### [PROBLEM DESCRIPTION]
Within this material, find every line where the string "client" appears, and copy it out.

### [RECORDS FOR THE TASK]

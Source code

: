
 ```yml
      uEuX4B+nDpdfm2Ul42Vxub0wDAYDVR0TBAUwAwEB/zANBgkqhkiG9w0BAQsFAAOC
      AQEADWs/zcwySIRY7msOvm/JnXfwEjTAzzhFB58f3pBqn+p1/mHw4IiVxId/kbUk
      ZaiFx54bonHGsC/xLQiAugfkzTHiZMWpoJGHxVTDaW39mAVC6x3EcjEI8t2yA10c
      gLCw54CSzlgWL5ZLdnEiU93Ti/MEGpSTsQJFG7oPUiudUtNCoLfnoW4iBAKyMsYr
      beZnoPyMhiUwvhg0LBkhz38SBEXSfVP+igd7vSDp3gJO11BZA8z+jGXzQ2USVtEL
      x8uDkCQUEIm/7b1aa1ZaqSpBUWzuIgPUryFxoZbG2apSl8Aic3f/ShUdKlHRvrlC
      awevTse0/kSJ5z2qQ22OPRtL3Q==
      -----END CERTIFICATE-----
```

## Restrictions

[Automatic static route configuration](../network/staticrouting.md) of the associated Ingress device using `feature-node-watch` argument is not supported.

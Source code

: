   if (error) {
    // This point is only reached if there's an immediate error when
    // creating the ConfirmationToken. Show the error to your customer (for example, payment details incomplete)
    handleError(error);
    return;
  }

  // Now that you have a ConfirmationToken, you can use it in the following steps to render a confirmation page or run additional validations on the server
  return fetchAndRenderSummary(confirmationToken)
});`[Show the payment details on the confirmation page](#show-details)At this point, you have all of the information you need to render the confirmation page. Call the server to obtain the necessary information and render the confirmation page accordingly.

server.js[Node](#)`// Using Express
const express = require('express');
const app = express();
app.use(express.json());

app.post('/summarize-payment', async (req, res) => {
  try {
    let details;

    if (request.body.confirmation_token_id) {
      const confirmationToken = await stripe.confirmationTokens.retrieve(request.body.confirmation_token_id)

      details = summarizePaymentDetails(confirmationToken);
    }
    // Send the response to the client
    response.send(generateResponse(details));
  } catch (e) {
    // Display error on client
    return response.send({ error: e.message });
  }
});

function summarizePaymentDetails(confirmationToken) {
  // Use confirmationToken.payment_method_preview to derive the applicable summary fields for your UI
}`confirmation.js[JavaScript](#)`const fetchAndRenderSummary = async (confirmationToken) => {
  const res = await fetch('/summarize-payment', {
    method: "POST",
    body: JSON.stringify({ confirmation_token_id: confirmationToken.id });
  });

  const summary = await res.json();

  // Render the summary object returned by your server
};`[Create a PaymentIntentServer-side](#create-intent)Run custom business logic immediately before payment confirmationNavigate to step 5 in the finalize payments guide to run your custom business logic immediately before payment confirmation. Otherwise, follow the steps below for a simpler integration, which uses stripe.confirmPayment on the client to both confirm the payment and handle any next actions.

### [TASK RESPONSE]
    // Send the response to the client
    // Display error on client
};`[Create a PaymentIntentServer-side](#create-intent)Run custom business logic immediately before payment confirmationNavigate to step 5 in the finalize payments guide to run your custom business logic immediately before payment confirmation. Otherwise, follow the steps below for a simpler integration, which uses stripe.confirmPayment on the client to both confirm the payment and handle any next actions.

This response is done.